The Art of Being Normal is the story of two teens and it switches from each of their points of view about every other chapter. David is transgender; as depicted by the cover, he is a girl stuck in a boys body. Leo is the new kid in school and he’s trying to keep his distance from everyone, he’s trying to avoid making friends because Leo has his own secret he’s trying to hide…

First of all, massive round of applause to Williamson for creating this wonderful book with a transgender character as the protagonist. While I may not be able to directly relate to the experiences of David, I think that this book has done a brilliant job at presenting people whose gender identity doesn’t match up with their sex.

I loved David; it was probably my favourite perspective to read from. Throughout we witness David’s struggles to come out to his parents and he’s such a sweet and adorable character that I was so pleased when he found the courage to do it. He’s one of those characters you just want to wrap up in a blanket and protect from all the evil in the world as he’s so lovely and genuine. However, with his storyline I was a little disappointed that we never really had an interaction with Zachary and we never find out what his thoughts on David being transgender were.

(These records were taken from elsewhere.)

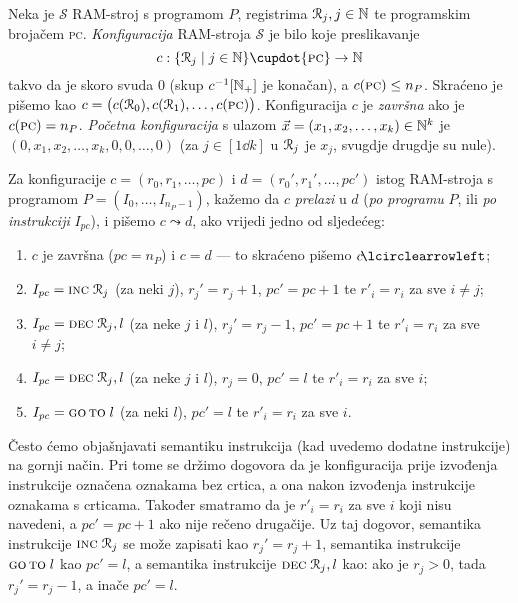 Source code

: \begin{definicija}[{name=[RAM-konfiguracije i prijelazi među njima]}]\label{def:RAMconf}
Neka je $\mathcal S$ RAM-stroj s programom $P$, registrima $\mathcal R_{j},j\in{\mathbb N}$ te programskim brojačem \textsc{pc}. \emph{Konfiguracija} RAM-stroja $\mathcal S$ je bilo koje preslikavanje
\begin{equation}
    c:\{\reg{j}\mid j\in\N\}\dcup\{\textsc{pc}\}\to\N
\end{equation} takvo da je skoro svuda $0$ (skup $c^{-1}[{\mathbb N}_+]$ je konačan), a $c(\textsc{pc})\le n_P$. Skraćeno je pišemo kao $c=\bigl(c(\mathcal R_{0}),c(\mathcal R_{1}),\dotsc,c(\textsc{pc})\bigr)$. Konfiguracija $c$ je \emph{završna} ako je $c(\textsc{pc})=n_P$. \emph{Početna konfiguracija} s ulazom $\vec x=(x_1,x_2,\dotsc,x_k)\in{\mathbb N}^k$ je $(0,x_1,x_2,\dotsc,x_k,0,0,\dotsc,0)$ (za $j\in[1\dd k]$ u $\mathcal R_{j}$ je $x_j$, svugdje drugdje su nule).

    Za konfiguracije $c=(r_0,r_1,\dotsc,pc)$ i $d=(r_0',r_1',\dotsc,pc')$ istog RAM-stroja s programom $P=(I_0,\dotsc,I_{n_P-1})$, kažemo da $c$ \emph{prelazi} u $d$ (\emph{po programu} $P$, ili \emph{po instrukciji} $I_{pc}$), i pišemo $c\leadsto d$, ako vrijedi jedno od sljedećeg:
\begin{enumerate}
    \item\label{stav:leadzav}
    $c$ je završna ($pc=n_P$) i $c=d$ --- to skraćeno pišemo $c\!\lcirclearrowleft$\!;
    \item\label{stav:leadINC}
    $I_{pc}=\textsc{inc}\;\mathcal R_{j}$ (za neki $j$), $r_j'=r_j+1$, $pc'=pc+1$ te $r'_i=r_i$ za sve $i\ne j$;
    \item\label{stav:leadDEC-}
    $I_{pc}=\textsc{dec}\;\mathcal R_{j},l$ (za neke $j$ i $l$),  $r_j'=r_j-1$, $pc'=pc+1$ te $r'_i=r_i$ za sve $i\ne j$;
    \item\label{stav:leadDEC0}
    $I_{pc}=\textsc{dec}\;\mathcal R_{j},l$ (za neke $j$ i $l$), $r_j=0$, $pc'=l$ te $r'_i=r_i$ za sve $i$;
    \item\label{stav:leadGOTO}
    $I_{pc}=\textsc{go\,to}\;l$ (za neki $l$), $pc'=l$ te $r'_i=r_i$ za sve $i$.\qedhere
\end{enumerate}
\end{definicija}

Često ćemo objašnjavati semantiku instrukcija (kad uvedemo dodatne instrukcije) na gornji način. Pri tome se držimo dogovora da je konfiguracija prije izvođenja instrukcije označena oznakama bez crtica, a ona nakon izvođenja instrukcije oznakama s crticama. Također smatramo da je $r'_i=r_i$ za sve $i$ koji nisu navedeni, a $pc'=pc+1$ ako nije rečeno drugačije. Uz taj dogovor, semantika instrukcije $\textsc{inc}\;\mathcal R_{j}$ se može zapisati kao $r_j'=r_j+1$, semantika instrukcije $\textsc{go\,to}\;l$ kao $pc'=l$, a semantika instrukcije $\textsc{dec}\;\mathcal R_{j},l$ kao: ako je $r_j>0$, tada $r_j'=r_j-1$, a inače $pc'=l$.

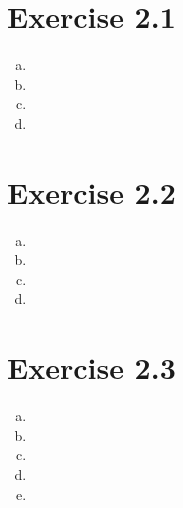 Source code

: \documentclass[a4paper]{article}
\begin{document}
\section*{Exercise 2.1}
\begin{enumerate}[(a)]
\item
\item
\item
\item
\end{enumerate}
\clearpage
\section*{Exercise 2.2}
\begin{enumerate}[(a)]
\item
\item
\item
\item
\end{enumerate}
\clearpage
\section*{Exercise 2.3}
\begin{enumerate}[(a)]
\item
\item
\item
\item
\item
\end{enumerate}
\clearpage
\end{document}

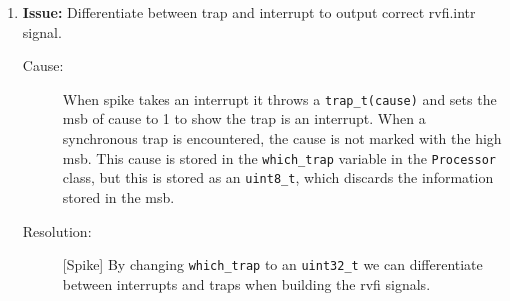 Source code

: \begin{enumerate}
\item \textbf{Issue:} Differentiate between trap and interrupt to output correct rvfi.intr signal.
  \begin{description}
    \item[Cause:] When spike takes an interrupt it throws a \lstinline{trap_t(cause)} and sets the msb of cause to 1 to show the trap is an interrupt. When a synchronous trap is encountered, the cause is not marked with the high msb. This cause is stored in the \lstinline{which_trap} variable in the \lstinline{Processor} class, but this is stored as an \lstinline{uint8_t}, which discards the information stored in the msb.
    \item[Resolution:] [Spike] By changing \lstinline{which_trap} to an \lstinline{uint32_t} we can differentiate between interrupts and traps when building the rvfi signals.
  \end{description}


  
\end{enumerate}
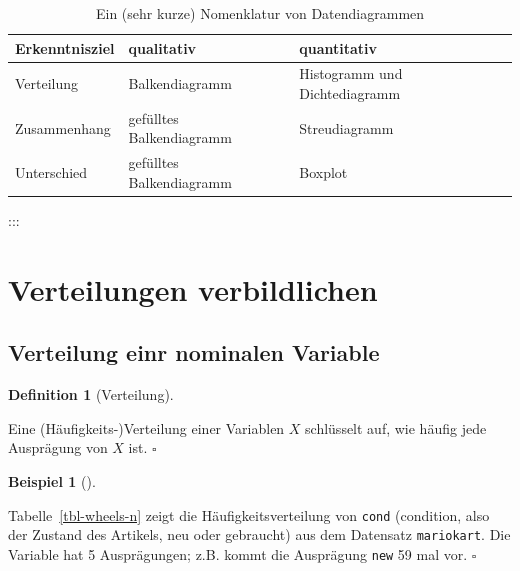 \documentclass[
  letterpaper,
  oneside,
  open=any]{scrbook}
\theoremstyle{definition}
\theoremstyle{definition}
\newtheorem{example}{Beispiel}[chapter]
\theoremstyle{definition}
\newtheorem{definition}{Definition}[chapter]
\theoremstyle{remark}
\begin{document}
\begin{longtable}[]{@{}
  >{\raggedright\arraybackslash}p{}
  >{\raggedright\arraybackslash}p{}
  >{\raggedright\arraybackslash}p{}@{}}

\caption{\label{tbl-nom-plots}Ein (sehr kurze) Nomenklatur von
Datendiagrammen}

\tabularnewline

\toprule\noalign{}
\begin{minipage}[b]{\linewidth}\raggedright
Erkenntnisziel
\end{minipage} & \begin{minipage}[b]{\linewidth}\raggedright
qualitativ
\end{minipage} & \begin{minipage}[b]{\linewidth}\raggedright
quantitativ
\end{minipage} \\
\midrule\noalign{}
\endhead
\bottomrule\noalign{}
\endlastfoot
Verteilung & Balkendiagramm & Histogramm und Dichtediagramm \\
Zusammenhang & gefülltes Balkendiagramm & Streudiagramm \\
Unterschied & gefülltes Balkendiagramm & Boxplot \\

\end{longtable}

:::

\section{Verteilungen verbildlichen}\label{verteilungen-verbildlichen}

\subsection{Verteilung einr nominalen
Variable}\label{verteilung-einr-nominalen-variable}

\begin{definition}[Verteilung]\protect\hypertarget{def-verteilung}{}\label{def-verteilung}

Eine (Häufigkeits-)Verteilung einer Variablen \(X\) schlüsselt auf, wie
häufig jede Ausprägung von \(X\) ist. \(\square\)

\end{definition}

\begin{example}[]\protect\hypertarget{exm-verteilung1}{}\label{exm-verteilung1}

Tabelle~\ref{tbl-wheels-n} zeigt die Häufigkeitsverteilung von
\texttt{cond} (condition, also der Zustand des Artikels, neu oder
gebraucht) aus dem Datensatz \texttt{mariokart}. Die Variable hat 5
Ausprägungen; z.B. kommt die Ausprägung \texttt{new} 59 mal vor.
\(\square\)

\end{example}
\end{document}
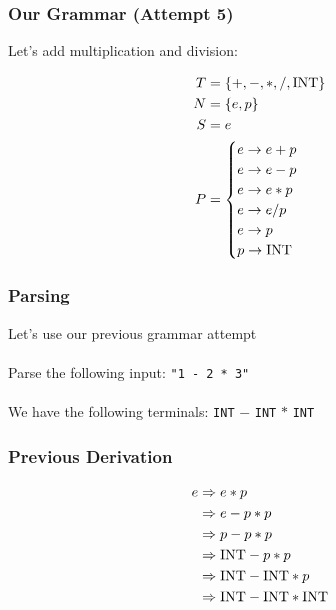 \documentclass[aspectratio=169]{beamer}
\begin{document}
\begin{frame}
\frametitle{Our Grammar (Attempt 5)}

Let's add multiplication and division:

\begin{align*}
T &= \{ +, -, *, /, \text{\lstinline{INT}} \}\\
N &= \{ e, p \}\\
S &= e\\
P &= \begin{cases}e \rightarrow e + p \\
     e \rightarrow e - p\\
     e \rightarrow e * p\\
     e \rightarrow e / p\\
     e \rightarrow p\\
     p \rightarrow \text{\lstinline{INT}}\end{cases}
\end{align*}
\end{frame}

\begin{frame}
\frametitle{Parsing}

Let's use our previous grammar attempt\\~\\

Parse the following input: \lstinline{"1 - 2 * 3"}\\~\\

We have the following terminals: \lstinline{INT} $-$ \lstinline{INT} $*$
\lstinline{INT}
\end{frame}

\begin{frame}
\frametitle{Previous Derivation}

\begin{align*}
e &\Rightarrow e * p\\
  &\Rightarrow e - p * p\\
  &\Rightarrow p - p * p\\
  &\Rightarrow \text{\lstinline{INT}} - p * p\\
  &\Rightarrow \text{\lstinline{INT}} - \text{\lstinline{INT}} * p\\
  &\Rightarrow \text{\lstinline{INT}} - \text{\lstinline{INT}} *
               \text{\lstinline{INT}}
\end{align*}
\end{frame}
\end{document}

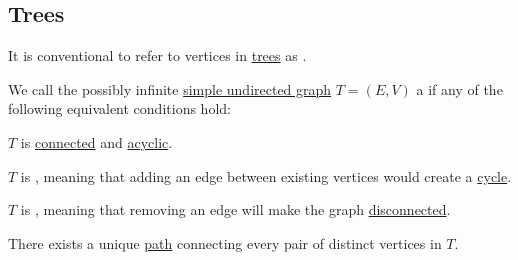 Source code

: \subsection{Trees}\label{subsec:trees}

\begin{remark}\label{rem:vertices_called_nodes}
  It is conventional to refer to vertices in \hyperref[def:tree]{trees} as .
\end{remark}

\begin{definition}\label{def:tree}
  We call the possibly infinite \hyperref[def:undirected_graph]{simple undirected graph} \( T = (E, V) \) a  if any of the following equivalent conditions hold:
  \begin{thmenum}
     \( T \) is \hyperref[def:graph_connectedness/undirected]{connected} and \hyperref[def:acyclic_graph]{acyclic}.

     \( T \) is , meaning that adding an edge between existing vertices would create a \hyperref[def:graph_cycle]{cycle}.

     \( T \) is , meaning that removing an edge will make the graph \hyperref[def:graph_connectedness/undirected]{disconnected}.

     There exists a unique \hyperref[def:graph_walk/path]{path} connecting every pair of distinct vertices in \( T \).
  \end{thmenum}
\end{definition}
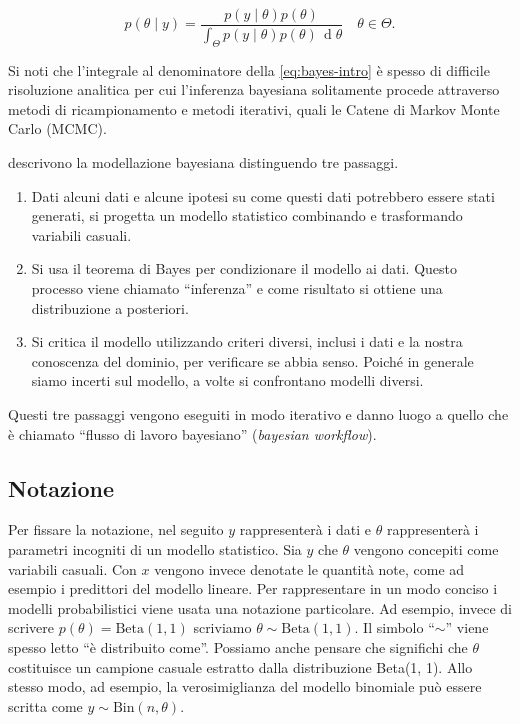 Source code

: \documentclass[
]{book}
\providecommand{\tightlist}{%
  \setlength{\itemsep}{0pt}\setlength{\parskip}{0pt}}
\theoremstyle{definition}
\theoremstyle{definition}
\theoremstyle{definition}
\theoremstyle{definition}
\theoremstyle{remark}
\begin{document}
\begin{equation}
p(\theta \mid y) = \frac{p(y \mid \theta) p(\theta)}{\int_{\Theta}p(y \mid \theta) p(\theta) \,\operatorname {d}\!\theta} \quad \theta \in \Theta.
\label{eq:bayes-intro}
\end{equation}

Si noti che l'integrale al denominatore della \eqref{eq:bayes-intro} è spesso di difficile risoluzione analitica per cui l'inferenza bayesiana solitamente procede attraverso metodi di ricampionamento e metodi iterativi, quali le Catene di Markov Monte Carlo (MCMC).

\citet{martin2022bayesian} descrivono la modellazione bayesiana distinguendo tre passaggi.

\begin{enumerate}
\def\labelenumi{\arabic{enumi}.}
\tightlist
\item
  Dati alcuni dati e alcune ipotesi su come questi dati potrebbero essere stati generati, si progetta un modello statistico combinando e trasformando variabili casuali.
\item
  Si usa il teorema di Bayes per condizionare il modello ai dati. Questo processo viene chiamato ``inferenza'' e come risultato si ottiene una distribuzione a posteriori.
\item
  Si critica il modello utilizzando criteri diversi, inclusi i dati e la nostra conoscenza del dominio, per verificare se abbia senso. Poiché in generale siamo incerti sul modello, a volte si confrontano modelli diversi.
\end{enumerate}

Questi tre passaggi vengono eseguiti in modo iterativo e danno luogo a quello che è chiamato ``flusso di lavoro bayesiano'' (\emph{bayesian workflow}).

\hypertarget{notazione}{%
\subsection{Notazione}\label{notazione}}

Per fissare la notazione, nel seguito \(y\) rappresenterà i dati e \(\theta\) rappresenterà i parametri incogniti di un modello statistico. Sia \(y\) che \(\theta\) vengono concepiti come variabili casuali. Con \(x\) vengono invece denotate le quantità note, come ad esempio i predittori del modello lineare. Per rappresentare in un modo conciso i modelli probabilistici viene usata una notazione particolare. Ad esempio, invece di scrivere \(p(\theta) = \mbox{Beta}(1, 1)\) scriviamo \(\theta \sim \mbox{Beta}(1, 1)\). Il simbolo ``\(\sim\)'' viene spesso letto ``è distribuito come''. Possiamo anche pensare che significhi che \(\theta\) costituisce un campione casuale estratto dalla distribuzione Beta(1, 1). Allo stesso modo, ad esempio, la verosimiglianza del modello binomiale può essere scritta come \(y \sim \text{Bin}(n, \theta)\).
\end{document}
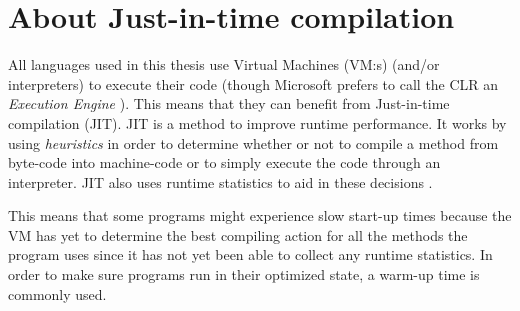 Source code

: \section{About Just-in-time compilation} \label{sec:jit}
All languages used in this thesis use Virtual Machines (VM:s) (and/or interpreters) to execute their code (though Microsoft prefers to call the CLR an \textit{Execution Engine} \cite{ExecutionEngine}). This means that they can benefit from Just-in-time compilation (JIT). JIT is a method to improve runtime performance. It works by using \textit{heuristics} in order to determine whether or not to compile a method from byte-code into machine-code or to simply execute the code through an interpreter. JIT also uses runtime statistics to aid in these decisions \cite{Jit}.

This means that some programs might experience slow start-up times because the VM has yet to determine the best compiling action for all the methods the program uses since it has not yet been able to collect any runtime statistics. In order to make sure programs run in their optimized state, a warm-up time is commonly used.
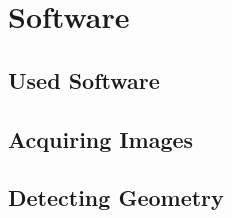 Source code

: \section{Software}
\label{sec:sw}
\subsection{Used Software}
\subsection{Acquiring Images}
\subsection{Detecting Geometry}
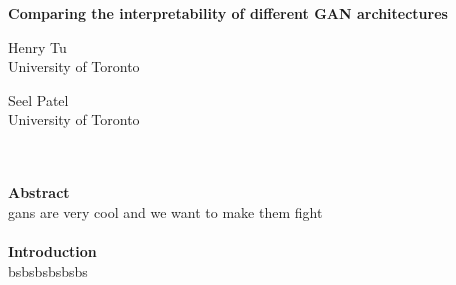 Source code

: \documentclass[12pt]{article}
\begin{document}
\begin{center}
    \textbf{Comparing the interpretability of different GAN architectures}
\end{center}
\begin{minipage}{.5\textwidth}
            \centering
            Henry Tu\\
            University of Toronto
\end{minipage}
\begin{minipage}{.5\textwidth}
            \centering
            Seel Patel\\
            University of Toronto
\end{minipage}
\\\\
\textbf{Abstract}\\
gans are very cool and we want to make them fight\\\\
\textbf{Introduction}\\
bsbsbsbsbsbs
\end{document}

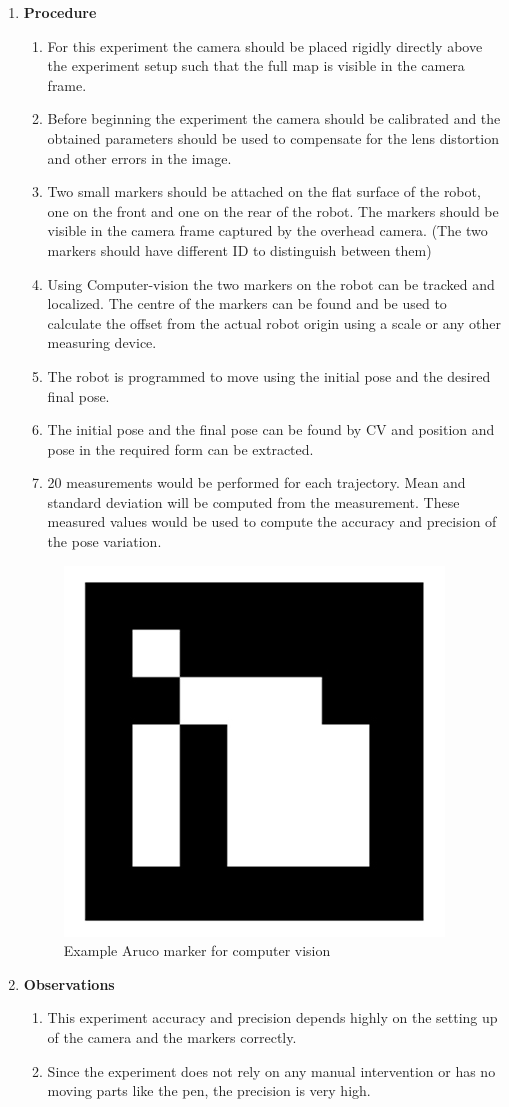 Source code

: \documentclass[10pt,a4paper]{article}
\begin{document}
\begin{enumerate}[label=\Roman*]
\vspace{0.5cm}
\newpage
\item
\Large{\textbf{Procedure}}\\

\begin{enumerate}
	\item
	For this experiment the camera should be placed rigidly directly above the experiment setup such that the full map is visible in the camera frame. 
	\item
	Before beginning the experiment the camera should be calibrated and the obtained parameters should be used to compensate for the lens distortion and other errors in the image. 
	\item
	Two small markers should be attached on the flat surface of the robot, one on the front and one on the rear of the robot. The markers should be visible in the camera frame captured by the overhead camera. (The two markers should have different ID to distinguish between them)
	\item
    Using Computer-vision the two markers on the robot can be tracked and localized. The centre of the markers can be found and be used to calculate the offset from the actual robot origin using a scale or any other measuring device.
	\item
	The robot is programmed to move using the initial pose and the desired final pose.
	\item
	The initial pose and the final pose can be found by CV and position and pose in the required form can be extracted.
	\item
	20 measurements would be performed for each trajectory. Mean and standard deviation will be computed from the measurement. These measured values would be used to compute the accuracy and precision of the pose variation. 
\end{enumerate}
\vspace{0.5cm}

\begin{figure}[h]
	\centering
\includegraphics[width=0.2\linewidth ]{marker.png}
\caption{ Example Aruco marker for computer vision}
\end{figure}


\item
\textbf{Observations}\\
\begin{enumerate}
	\item
	This experiment accuracy and precision depends highly on the setting up of the camera and the markers correctly.
	\item
	Since the experiment does not rely on any manual intervention or has no moving parts like the pen, the precision is very high.
\end{enumerate}
\vspace{0.5cm}


\end{enumerate}
\end{document}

I did like Leo’s character too, but in a different way. While I enjoyed David’s perspective I was actually a bit more interested in Leo’s because his storyline had a bit more mystery to it which really intrigued me due to the disappearance of his dad at a young age and mentions of an unspecified event which took place earlier in the year.

I found this book really easy to get into and to read. If I ever put it down I never had a problem picking it up again and I was definitely kept interested enough not to put it down for long whenever I did. I also really appreciated the format of the book, even though it took me a hundred pages to realise that each of the main character’s perspectives were written in different fonts so you could quickly identify from which viewpoint you’re reading from. Please tell I am not the only one who took that long to notice this.

The ending was very pleasing and satisfying, although it did feel a bit odd to read a Christmas scene in April! Nevertheless, it made me happy and content. While I wouldn’t ask for a sequel, I would still love to know more about the lives of these characters and what their futures look like, so perhaps a little novella?

Overall, I really enjoyed this book and rate it 5/5. I found it cute and light-hearted at times, it made me smile and I would definitely recommend it to those who enjoy books aimed at young adults and those that enjoy reading about LGBT+ characters.

‘Besides,’ Dad says, ‘who wants to be normal anyway? Fancy that on your gravestone. “Here lies so-and-so. They were entirely normal”.’

Have you read The Art of Being Normal? What were your thoughts?